INSTRUCTIONS FOR THE TASK ->
Find "The same user" and "#### Review report form" in the records below. Copy the lines holding them and every line between, exactly, and no others.

Recorded data:

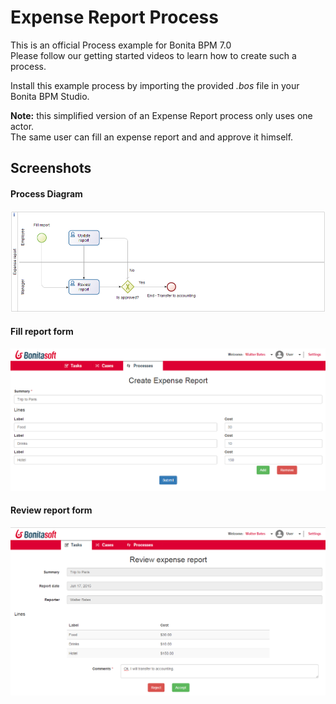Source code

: # Expense Report Process
This is an official Process example for Bonita BPM 7.0<br/>
Please follow our getting started videos to learn how to create such a process.

Install this example process by importing the provided *.bos* file in your Bonita BPM Studio.

**Note:** this simplified version of an Expense Report process only uses one actor.<br/>
The same user can fill an expense report and and approve it himself.

## Screenshots
#### Process Diagram
<img src="/screenshots/diagram.png?raw=true" alt="Process diagram"/>

#### Fill report form
<img src="/screenshots/fill-report-form.png?raw=true" alt="Fill report form"/>

#### Review report form
<img src="/screenshots/review-report-form.png?raw=true" alt="Review report form"/>
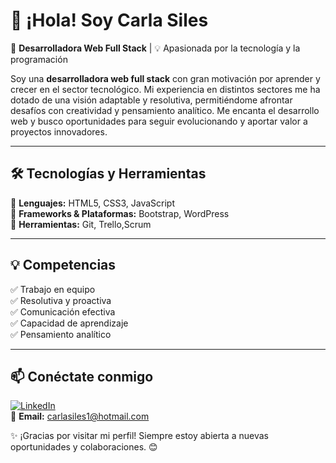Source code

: # 👋 ¡Hola! Soy Carla Siles

🚀 **Desarrolladora Web Full Stack** | 💡 Apasionada por la tecnología y la programación  

Soy una **desarrolladora web full stack** con gran motivación por aprender y crecer en el sector tecnológico. Mi experiencia en distintos sectores me ha dotado de una visión adaptable y resolutiva, permitiéndome afrontar desafíos con creatividad y pensamiento analítico. Me encanta el desarrollo web y busco oportunidades para seguir evolucionando y aportar valor a proyectos innovadores.  

---

## 🛠️ Tecnologías y Herramientas  
🔹 **Lenguajes:** HTML5, CSS3, JavaScript  
🔹 **Frameworks & Plataformas:** Bootstrap, WordPress  
🔹 **Herramientas:** Git, Trello,Scrum  
 

---

## 💡 Competencias  
✅ Trabajo en equipo  
✅ Resolutiva y proactiva  
✅ Comunicación efectiva  
✅ Capacidad de aprendizaje  
✅ Pensamiento analítico  

---

## 📫 Conéctate conmigo  
[![LinkedIn](https://img.shields.io/badge/LinkedIn-Visita%20mi%20perfil-blue?style=flat-square&logo=linkedin)](https://www.linkedin.com/in/tu-perfil)  
📩 **Email:** carlasiles1@hotmail.com

✨ ¡Gracias por visitar mi perfil! Siempre estoy abierta a nuevas oportunidades y colaboraciones. 😊  

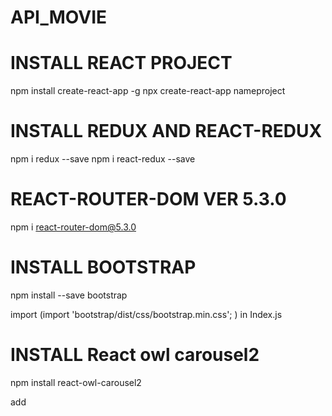 # API_MOVIE

# INSTALL REACT PROJECT
npm install create-react-app -g
npx create-react-app nameproject

# INSTALL REDUX AND REACT-REDUX
npm i redux --save
npm i react-redux --save

# REACT-ROUTER-DOM VER 5.3.0
npm i react-router-dom@5.3.0

# INSTALL BOOTSTRAP
npm install --save bootstrap 

import (import 'bootstrap/dist/css/bootstrap.min.css';  ) in Index.js

# INSTALL React owl carousel2

npm install react-owl-carousel2

add  <script src="https://code.jquery.com/jquery-3.2.1.slim.min.js"></script><script> at body in Index.html

import
(import React from 'react';
import OwlCarousel from 'react-owl-carousel2';
import 'react-owl-carousel2/style.css';) in component when using
  
# INSTALL ANT Design
  npm i antd
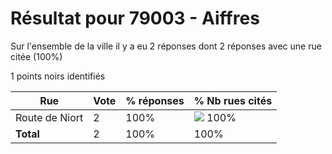 # Résultat pour 79003 - Aiffres

Sur l'ensemble de la ville il y a eu 2 réponses dont 2 réponses avec une rue citée (100%)

1 points noirs identifiés

| Rue | Vote | % réponses | % Nb rues cités|
|-----|------|------------|----------------|
| Route de Niort | 2 | 100% | <img src="../../img/bar_100.gif" />&nbsp;100%|
| **Total** | 2 | 100% | 100%|
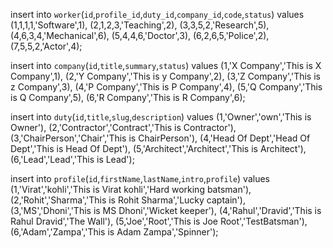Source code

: insert  into `worker`(`id`,`profile_id`,`duty_id`,`company_id`,`code`,`status`) values 
(1,1,1,1,'Software',1),
(2,1,2,3,'Teaching',2),
(3,3,5,2,'Research',5),
(4,6,3,4,'Mechanical',6),
(5,4,4,6,'Doctor',3),
(6,2,6,5,'Police',2),
(7,5,5,2,'Actor',4);

insert  into `company`(`id`,`title`,`summary`,`status`) values 
(1,'X Company','This is X Company',1),
(2,'Y Company','This is y Company',2),
(3,'Z Company','This is z Company',3),
(4,'P Company','This is P Company',4),
(5,'Q Company','This is Q Company',5),
(6,'R Company','This is R Company',6);

insert  into `duty`(`id`,`title`,`slug`,`description`) values 
(1,'Owner','own','This is Owner'),
(2,'Contractor','Contract','This is Contractor'),
(3,'ChairPerson','Chair','This is ChairPerson'),
(4,'Head Of Dept','Head Of Dept','This is Head Of Dept'),
(5,'Architect','Architect','This is Architect'),
(6,'Lead','Lead','This is Lead');

insert  into `profile`(`id`,`firstName`,`lastName`,`intro`,`profile`) values 
(1,'Virat','kohli','This is Virat kohli','Hard working batsman'),
(2,'Rohit','Sharma','This is Rohit Sharma','Lucky captain'),
(3,'MS','Dhoni','This is MS Dhoni','Wicket keeper'),
(4,'Rahul','Dravid','This is Rahul Dravid','The Wall'),
(5,'Joe','Root','This is Joe Root','TestBatsman'),
(6,'Adam','Zampa','This is Adam Zampa','Spinner');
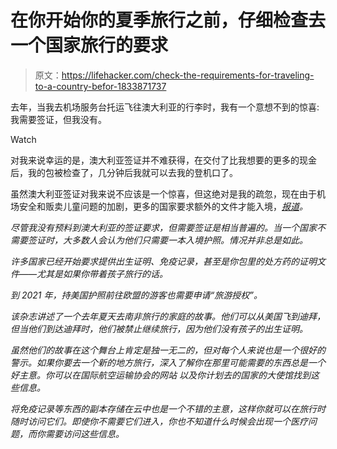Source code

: # 在你开始你的夏季旅行之前，仔细检查去一个国家旅行的要求

> 原文：<https://lifehacker.com/check-the-requirements-for-traveling-to-a-country-befor-1833871737>

去年，当我去机场服务台托运飞往澳大利亚的行李时，我有一个意想不到的惊喜:我需要签证，但我没有。

Watch

对我来说幸运的是，澳大利亚签证并不难获得，在交付了比我想要的更多的现金后，我的包被检查了，几分钟后我就可以去我的登机口了。

虽然澳大利亚签证对我来说不应该是一个惊喜，但这绝对是我的疏忽，现在由于机场安全和贩卖儿童问题的加剧，更多的国家要求额外的文件才能入境，[*报道*](https://www.wsj.com/articles/think-you-only-need-your-passport-youd-better-double-check-11553693043)*。*

*尽管我没有预料到澳大利亚的签证要求，但需要签证是相当普遍的。当一个国家不需要签证时，大多数人会认为他们只需要一本入境护照。情况并非总是如此。*

*许多国家已经开始要求提供出生证明、免疫记录，甚至是你包里的处方药的证明文件——尤其是如果你带着孩子旅行的话。*

*到 2021 年，持美国护照前往欧盟的游客也需要申请“旅游授权”。*

*该杂志讲述了一个去年夏天去南非旅行的家庭的故事。他们可以从美国飞到迪拜，但当他们到达迪拜时，他们被禁止继续旅行，因为他们没有孩子的出生证明。*

*虽然他们的故事在这个舞台上肯定是独一无二的，但对每个人来说也是一个很好的警示。如果你要去一个新的地方旅行，深入了解你在那里可能需要的东西总是一个好主意。你可以在国际航空运输协会的网站 以及你计划去的国家的大使馆找到这些信息。*

*将免疫记录等东西的副本存储在云中也是一个不错的主意，这样你就可以在旅行时随时访问它们。即使你不需要它们进入，你也不知道什么时候会出现一个医疗问题，而你需要访问这些信息。*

REPLY TO THE EXERCISE ->
The same user can fill an expense report and and approve it himself.

## Screenshots
#### Process Diagram
<img src="/screenshots/diagram.png?raw=true" alt="Process diagram"/>

#### Fill report form
<img src="/screenshots/fill-report-form.png?raw=true" alt="Fill report form"/>

#### Review report form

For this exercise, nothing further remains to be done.